Our latest research suggests that it isn’t a case of people not wanting to give to charity but more about a shift in how people are giving. Our findings show that 77% of the public just prefer to give in small amounts, when they feel like it and most people are encouraged to give to charity when there is no commitment and when they know the impact that will be made from their donations.
Many, including CAF, have suggested that the decline in charitable donations and activity is due to a decrease in trust in the not for profit sector, in part due to high profile coverage of stories about scandal and safeguarding issues. According to Susan Pinkney, Head of Research at CAF, people “worry that their hard-earned money is not being well spent when donated to charities”.

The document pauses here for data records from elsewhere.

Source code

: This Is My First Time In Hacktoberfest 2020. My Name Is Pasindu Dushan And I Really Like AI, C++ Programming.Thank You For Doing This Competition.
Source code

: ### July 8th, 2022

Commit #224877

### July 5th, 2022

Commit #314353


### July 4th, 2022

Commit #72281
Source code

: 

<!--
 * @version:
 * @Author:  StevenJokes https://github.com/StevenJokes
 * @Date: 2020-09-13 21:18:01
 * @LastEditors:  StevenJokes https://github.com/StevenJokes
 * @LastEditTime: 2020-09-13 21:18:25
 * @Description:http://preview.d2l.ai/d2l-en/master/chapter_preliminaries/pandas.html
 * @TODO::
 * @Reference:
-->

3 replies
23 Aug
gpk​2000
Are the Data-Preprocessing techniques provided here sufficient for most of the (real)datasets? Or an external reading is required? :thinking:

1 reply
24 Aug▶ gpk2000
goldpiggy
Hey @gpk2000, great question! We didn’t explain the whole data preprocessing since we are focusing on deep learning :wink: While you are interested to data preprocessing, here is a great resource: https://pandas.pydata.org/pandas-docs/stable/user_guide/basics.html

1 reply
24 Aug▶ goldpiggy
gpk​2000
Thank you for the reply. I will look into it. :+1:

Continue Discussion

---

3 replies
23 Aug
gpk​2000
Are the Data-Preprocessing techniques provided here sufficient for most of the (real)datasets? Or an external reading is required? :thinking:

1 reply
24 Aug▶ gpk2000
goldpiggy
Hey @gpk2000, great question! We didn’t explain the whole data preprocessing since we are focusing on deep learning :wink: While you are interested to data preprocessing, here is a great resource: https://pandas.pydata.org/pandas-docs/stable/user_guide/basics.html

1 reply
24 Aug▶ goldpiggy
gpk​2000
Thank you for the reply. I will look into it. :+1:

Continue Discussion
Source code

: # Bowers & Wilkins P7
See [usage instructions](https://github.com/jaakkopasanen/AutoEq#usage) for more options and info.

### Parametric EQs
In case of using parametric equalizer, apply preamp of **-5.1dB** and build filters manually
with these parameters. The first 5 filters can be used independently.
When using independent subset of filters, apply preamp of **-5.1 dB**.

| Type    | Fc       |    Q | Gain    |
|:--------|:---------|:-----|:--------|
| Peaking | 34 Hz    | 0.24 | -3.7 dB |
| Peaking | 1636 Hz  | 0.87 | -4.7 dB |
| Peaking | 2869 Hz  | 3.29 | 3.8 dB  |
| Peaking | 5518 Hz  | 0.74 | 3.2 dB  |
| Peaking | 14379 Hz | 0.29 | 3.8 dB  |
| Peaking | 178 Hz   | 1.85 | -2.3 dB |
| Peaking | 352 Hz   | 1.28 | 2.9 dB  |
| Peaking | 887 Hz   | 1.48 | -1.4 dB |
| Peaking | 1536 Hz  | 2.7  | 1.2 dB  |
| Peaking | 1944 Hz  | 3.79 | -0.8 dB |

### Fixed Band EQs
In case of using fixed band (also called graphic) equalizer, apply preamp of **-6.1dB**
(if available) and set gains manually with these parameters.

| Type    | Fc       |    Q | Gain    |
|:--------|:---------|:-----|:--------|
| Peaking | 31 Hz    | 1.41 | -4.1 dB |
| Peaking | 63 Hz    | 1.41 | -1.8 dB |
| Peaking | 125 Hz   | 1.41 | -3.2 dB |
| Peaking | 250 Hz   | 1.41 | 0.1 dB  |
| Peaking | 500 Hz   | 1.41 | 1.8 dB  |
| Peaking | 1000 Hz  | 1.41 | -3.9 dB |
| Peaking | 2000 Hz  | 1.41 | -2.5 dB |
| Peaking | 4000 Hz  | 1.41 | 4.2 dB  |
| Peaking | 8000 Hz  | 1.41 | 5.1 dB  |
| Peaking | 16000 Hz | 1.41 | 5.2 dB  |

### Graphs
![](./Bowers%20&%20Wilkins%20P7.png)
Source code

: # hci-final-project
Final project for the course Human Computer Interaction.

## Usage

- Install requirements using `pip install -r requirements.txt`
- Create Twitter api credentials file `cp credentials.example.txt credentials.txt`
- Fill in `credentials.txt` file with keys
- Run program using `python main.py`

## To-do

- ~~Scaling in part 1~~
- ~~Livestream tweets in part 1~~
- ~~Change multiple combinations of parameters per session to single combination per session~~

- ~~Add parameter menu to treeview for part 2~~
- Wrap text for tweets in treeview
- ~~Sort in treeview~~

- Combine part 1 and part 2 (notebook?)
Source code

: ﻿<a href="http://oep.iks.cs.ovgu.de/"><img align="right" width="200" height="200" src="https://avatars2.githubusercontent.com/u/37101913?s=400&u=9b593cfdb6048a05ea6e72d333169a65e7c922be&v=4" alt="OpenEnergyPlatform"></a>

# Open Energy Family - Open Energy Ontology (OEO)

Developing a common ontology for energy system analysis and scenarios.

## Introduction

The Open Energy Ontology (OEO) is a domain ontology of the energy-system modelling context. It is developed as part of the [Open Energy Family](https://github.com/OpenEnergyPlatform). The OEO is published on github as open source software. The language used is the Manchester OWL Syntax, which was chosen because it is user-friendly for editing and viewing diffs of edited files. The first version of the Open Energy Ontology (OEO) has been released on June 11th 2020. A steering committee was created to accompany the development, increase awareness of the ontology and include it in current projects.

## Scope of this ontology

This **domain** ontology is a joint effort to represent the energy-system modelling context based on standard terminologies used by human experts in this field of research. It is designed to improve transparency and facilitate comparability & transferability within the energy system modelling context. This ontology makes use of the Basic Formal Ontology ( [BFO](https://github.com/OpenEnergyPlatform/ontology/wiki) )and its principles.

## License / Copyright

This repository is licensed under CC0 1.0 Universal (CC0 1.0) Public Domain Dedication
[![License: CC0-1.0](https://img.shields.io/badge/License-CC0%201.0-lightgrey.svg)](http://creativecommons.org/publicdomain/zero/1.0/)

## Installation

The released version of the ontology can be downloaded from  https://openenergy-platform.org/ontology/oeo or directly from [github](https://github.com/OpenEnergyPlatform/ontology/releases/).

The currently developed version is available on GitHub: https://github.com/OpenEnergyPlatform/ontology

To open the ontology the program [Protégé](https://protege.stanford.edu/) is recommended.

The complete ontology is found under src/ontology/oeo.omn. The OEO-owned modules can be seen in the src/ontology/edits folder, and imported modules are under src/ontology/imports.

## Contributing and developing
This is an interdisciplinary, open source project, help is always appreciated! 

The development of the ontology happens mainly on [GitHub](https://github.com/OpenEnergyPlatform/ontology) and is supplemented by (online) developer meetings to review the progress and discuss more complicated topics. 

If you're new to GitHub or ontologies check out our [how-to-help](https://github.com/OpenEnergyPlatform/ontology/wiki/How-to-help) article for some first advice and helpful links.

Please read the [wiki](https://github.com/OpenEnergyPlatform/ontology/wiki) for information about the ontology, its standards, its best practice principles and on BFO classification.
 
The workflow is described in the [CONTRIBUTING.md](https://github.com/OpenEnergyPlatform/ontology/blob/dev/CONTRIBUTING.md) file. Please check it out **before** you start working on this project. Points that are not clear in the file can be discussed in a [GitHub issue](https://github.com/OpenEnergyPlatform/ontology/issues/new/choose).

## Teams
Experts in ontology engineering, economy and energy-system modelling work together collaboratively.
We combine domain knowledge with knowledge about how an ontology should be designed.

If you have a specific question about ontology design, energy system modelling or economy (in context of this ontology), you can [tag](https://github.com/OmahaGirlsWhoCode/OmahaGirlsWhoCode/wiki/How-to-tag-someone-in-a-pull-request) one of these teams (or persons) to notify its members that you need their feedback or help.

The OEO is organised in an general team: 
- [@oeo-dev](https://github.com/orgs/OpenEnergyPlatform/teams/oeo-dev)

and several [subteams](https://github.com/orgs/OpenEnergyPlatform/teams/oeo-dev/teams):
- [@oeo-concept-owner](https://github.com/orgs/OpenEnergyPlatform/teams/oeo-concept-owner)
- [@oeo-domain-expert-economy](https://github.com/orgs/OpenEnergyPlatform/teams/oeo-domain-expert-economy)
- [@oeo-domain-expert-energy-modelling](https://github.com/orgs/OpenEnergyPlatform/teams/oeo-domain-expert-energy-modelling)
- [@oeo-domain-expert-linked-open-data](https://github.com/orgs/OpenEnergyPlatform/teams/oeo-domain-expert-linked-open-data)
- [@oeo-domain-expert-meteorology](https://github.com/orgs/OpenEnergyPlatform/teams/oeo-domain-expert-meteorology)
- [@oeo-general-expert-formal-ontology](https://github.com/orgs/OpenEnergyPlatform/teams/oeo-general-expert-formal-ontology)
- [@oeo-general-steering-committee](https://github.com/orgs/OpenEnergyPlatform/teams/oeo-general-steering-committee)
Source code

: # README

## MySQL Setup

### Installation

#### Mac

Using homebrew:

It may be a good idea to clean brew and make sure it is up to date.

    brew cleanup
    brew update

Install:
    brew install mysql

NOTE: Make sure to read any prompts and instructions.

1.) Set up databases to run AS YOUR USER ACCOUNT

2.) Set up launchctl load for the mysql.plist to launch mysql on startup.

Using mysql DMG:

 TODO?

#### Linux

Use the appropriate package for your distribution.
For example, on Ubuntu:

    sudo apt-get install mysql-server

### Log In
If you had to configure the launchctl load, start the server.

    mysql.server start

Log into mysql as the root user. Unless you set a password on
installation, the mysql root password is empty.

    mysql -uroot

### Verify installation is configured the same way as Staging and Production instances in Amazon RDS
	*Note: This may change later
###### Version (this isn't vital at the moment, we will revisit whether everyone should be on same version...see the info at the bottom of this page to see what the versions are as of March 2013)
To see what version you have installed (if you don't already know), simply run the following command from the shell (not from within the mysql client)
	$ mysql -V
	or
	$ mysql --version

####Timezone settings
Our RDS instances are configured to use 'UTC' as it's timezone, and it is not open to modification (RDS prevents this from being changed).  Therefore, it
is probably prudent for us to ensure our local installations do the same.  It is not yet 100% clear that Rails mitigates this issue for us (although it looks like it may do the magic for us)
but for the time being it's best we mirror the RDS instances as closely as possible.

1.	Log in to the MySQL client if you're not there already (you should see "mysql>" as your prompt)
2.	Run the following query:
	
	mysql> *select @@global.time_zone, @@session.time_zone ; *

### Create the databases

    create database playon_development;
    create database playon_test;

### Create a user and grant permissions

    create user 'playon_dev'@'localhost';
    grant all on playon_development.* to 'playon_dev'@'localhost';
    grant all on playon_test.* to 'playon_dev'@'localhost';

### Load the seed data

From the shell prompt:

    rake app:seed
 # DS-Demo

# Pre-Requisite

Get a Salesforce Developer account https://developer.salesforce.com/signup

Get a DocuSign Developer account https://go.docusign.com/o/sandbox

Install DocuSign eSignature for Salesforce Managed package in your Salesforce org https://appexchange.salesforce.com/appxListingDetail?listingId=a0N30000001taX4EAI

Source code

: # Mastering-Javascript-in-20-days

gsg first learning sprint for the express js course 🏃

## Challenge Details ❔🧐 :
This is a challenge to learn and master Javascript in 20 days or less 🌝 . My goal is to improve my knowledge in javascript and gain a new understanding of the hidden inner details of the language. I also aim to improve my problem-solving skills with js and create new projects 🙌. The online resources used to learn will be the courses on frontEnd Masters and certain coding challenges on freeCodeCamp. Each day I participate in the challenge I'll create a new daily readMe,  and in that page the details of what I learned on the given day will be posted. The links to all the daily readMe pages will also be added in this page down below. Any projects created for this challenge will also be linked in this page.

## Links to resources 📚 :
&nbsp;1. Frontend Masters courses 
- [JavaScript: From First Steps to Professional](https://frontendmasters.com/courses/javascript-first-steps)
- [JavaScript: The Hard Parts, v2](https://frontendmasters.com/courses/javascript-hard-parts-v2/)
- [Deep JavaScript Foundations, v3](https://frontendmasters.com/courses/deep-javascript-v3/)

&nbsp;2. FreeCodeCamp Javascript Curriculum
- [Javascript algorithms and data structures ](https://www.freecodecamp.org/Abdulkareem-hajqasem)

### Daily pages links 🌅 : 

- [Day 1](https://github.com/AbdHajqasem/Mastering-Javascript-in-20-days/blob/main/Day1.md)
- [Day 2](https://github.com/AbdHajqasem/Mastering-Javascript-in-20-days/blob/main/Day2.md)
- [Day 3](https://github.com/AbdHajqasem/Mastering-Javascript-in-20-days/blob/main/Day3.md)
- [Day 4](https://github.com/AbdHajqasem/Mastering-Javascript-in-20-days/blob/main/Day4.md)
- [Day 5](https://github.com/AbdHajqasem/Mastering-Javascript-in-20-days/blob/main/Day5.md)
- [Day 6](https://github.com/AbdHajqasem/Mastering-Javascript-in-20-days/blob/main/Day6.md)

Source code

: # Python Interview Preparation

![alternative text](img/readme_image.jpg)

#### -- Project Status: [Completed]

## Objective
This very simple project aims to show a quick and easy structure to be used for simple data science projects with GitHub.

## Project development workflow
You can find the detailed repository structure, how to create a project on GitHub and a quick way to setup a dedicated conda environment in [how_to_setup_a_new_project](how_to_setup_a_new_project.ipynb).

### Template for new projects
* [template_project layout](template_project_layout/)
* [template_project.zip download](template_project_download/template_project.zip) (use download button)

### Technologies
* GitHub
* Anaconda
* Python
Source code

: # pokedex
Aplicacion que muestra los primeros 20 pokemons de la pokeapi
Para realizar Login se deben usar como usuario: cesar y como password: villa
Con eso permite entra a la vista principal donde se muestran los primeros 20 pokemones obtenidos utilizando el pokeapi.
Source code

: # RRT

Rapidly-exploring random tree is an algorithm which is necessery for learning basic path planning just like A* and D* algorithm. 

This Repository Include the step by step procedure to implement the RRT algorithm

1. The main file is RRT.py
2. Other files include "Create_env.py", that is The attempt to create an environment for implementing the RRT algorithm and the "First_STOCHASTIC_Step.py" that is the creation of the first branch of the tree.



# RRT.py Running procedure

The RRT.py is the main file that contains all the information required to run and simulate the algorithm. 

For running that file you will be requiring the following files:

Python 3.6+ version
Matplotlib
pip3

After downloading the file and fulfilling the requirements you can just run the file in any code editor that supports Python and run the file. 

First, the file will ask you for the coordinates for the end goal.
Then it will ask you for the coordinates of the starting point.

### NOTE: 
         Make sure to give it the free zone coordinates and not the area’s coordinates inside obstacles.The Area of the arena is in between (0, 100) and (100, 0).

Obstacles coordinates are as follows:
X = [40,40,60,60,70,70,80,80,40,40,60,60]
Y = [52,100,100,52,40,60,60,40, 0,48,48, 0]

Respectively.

That said, it’s not clear that trust is a contributing factor across all donor groups. The Sunday Times Giving List – also in association with CAF – was released last weekend, and reported a decline in the number of philanthropists donating more than 1 per cent of their salary to charity. This shift is likelier due to wavering donor confidence against the backdrop of economic uncertainty. The National Council for
Voluntary Organisations (NCVO) has approached the findings from a different angle – perhaps requiring a change in the way charities fundraise and ask for funds. The NCVO has highlighted that since the introduction of GDPR, many charities and fundraisers have worked hard to clean donor lists and supporter databases. This in turn has had an effect on the amount of people being asked to give to charity, causing a knock on effect to the amount of people donating too.
In findings from our own research – polling over 2,020 UK adults in 2018 – 48% of people said they would be less likely to donate to charity if they read negative stories about the governance or practice of a charity in the press. Meanwhile 53% of people said that if a charity passed on their personal details to other organisations, the likelihood of them donating would decrease too. This suggests both CAF and NCVO are onto something, and that the decline over the last three years is down to a mixture of both declining trust in the charitable sector and people exercising more caution over their personal data; now supported and governed by GDPR.
Here at Pennies, our research suggests that the most common way of giving in the UK remains dropping a few coins in a collection box. It suggests that people prefer to give small amounts when they feel like it, in the confidence that there will be no follow up from the charity to ask for further donations. In addition, only 20% of people like giving regularly to specific charities, for example by Direct Debit, which reinforces the preference for ad hoc giving.
All of which would explain collection boxes being top of the list. But with the decline in cash use, we are seeing fewer collection tins on shop-counters – and fewer pennies dropped into those remaining tins as the move to digital payments across all shopping channels takes hold.
Shifting to digital donations
Giving via Pennies is ad-hoc and data-free – our digital charity box has simply digitised the most common way of giving in the UK. We are currently seeing over 2,000 consumer donations through Pennies per hour, and we have raised over £18,000,000 from over 73,000,000 micro-donations – and counting. This suggests people aren’t necessarily choosing not to give to charity altogether, but are changing the way they give in order to fit in with their daily lives.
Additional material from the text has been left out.